The U.S. and the global financial markets are in a downturn facing severe volatility. Despite the gloomy scenario, the Nasdaq Composite Index is up more than 20% year to date, much to the delight of market participants. In comparison, the S&P 500 has just managed to enter positive territory and the Dow is still in the red.    

Impressive Performance by Nasdaq Composite

Nasdaq Composite ended 2019 providing 35.2% return, its best performance in six years. The tech-laden index started 2020 from where it ended last year. Barring a cornavirus-induced short bear market, the index maintained its north bound trajectory.

On Jul 20, Nasdaq Composite ended at 10,767.09, its 28th closing high so far this year. During intraday trading, the index recorded a fresh all-time high of 10,783.80. Notably, the tech-heavy index skyrocketed 62.4% from its recent lowest level recorded on Mar 23.

Is Technology Sector Overvalued?

Since the Nasdaq Composite is a tech-heavy index, its performance is directly related to the technology sector. Several economists and financial experts have warned that the technology sector is overvalued and a second wave of COVID-19 in the United States and several other large economies will ultimately end the technology bubble.

Let’s consider that the coronavirus related problems will stay in 2020 and no vaccine or a definite line of treatment will appear in the near future.
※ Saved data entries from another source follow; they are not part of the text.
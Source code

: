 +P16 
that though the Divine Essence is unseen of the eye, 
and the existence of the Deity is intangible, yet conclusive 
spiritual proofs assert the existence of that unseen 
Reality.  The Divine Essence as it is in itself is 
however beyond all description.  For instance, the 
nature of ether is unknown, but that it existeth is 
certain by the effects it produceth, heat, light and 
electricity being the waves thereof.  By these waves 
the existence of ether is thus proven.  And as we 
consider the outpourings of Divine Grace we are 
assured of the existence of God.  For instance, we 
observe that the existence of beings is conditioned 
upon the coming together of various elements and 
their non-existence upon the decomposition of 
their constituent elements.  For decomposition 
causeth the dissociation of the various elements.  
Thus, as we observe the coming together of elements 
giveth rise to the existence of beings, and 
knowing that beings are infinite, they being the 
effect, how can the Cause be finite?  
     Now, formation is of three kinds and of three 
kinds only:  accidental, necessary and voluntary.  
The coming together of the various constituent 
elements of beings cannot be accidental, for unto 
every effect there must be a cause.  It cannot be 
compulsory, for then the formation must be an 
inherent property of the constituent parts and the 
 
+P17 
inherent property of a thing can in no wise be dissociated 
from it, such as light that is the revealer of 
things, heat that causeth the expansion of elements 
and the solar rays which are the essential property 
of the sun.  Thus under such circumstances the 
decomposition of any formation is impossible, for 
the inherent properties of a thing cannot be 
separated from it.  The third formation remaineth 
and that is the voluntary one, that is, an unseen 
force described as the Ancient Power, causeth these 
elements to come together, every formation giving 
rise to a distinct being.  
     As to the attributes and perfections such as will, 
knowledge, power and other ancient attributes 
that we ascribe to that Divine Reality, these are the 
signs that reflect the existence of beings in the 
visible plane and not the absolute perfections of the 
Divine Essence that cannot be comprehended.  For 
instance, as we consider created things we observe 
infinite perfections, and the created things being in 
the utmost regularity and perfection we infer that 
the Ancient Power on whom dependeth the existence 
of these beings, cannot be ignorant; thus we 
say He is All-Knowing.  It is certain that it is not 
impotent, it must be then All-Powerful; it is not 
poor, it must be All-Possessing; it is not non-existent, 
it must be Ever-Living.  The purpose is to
Yet, the technology sector will survive. The outbreak of coronavirus globally has established digitization as the new normal for what is being touted as going to be a very long time.

As social distancing is keeping near and dear ones away, people, especially citizens of emerging and less-developed countries, are reaching out more than ever with smartphones, tablets or notebooks.

The thrust for digitization is likely to come from two sides. Individuals who enjoy immense benefits of digital platforms are less likely to go back to their old habits. The new way of connecting to one another has opened a new world for them. Also, business entities will be more interested in cloud computing, automation and artificial intelligence to establish smooth supply chain systems. 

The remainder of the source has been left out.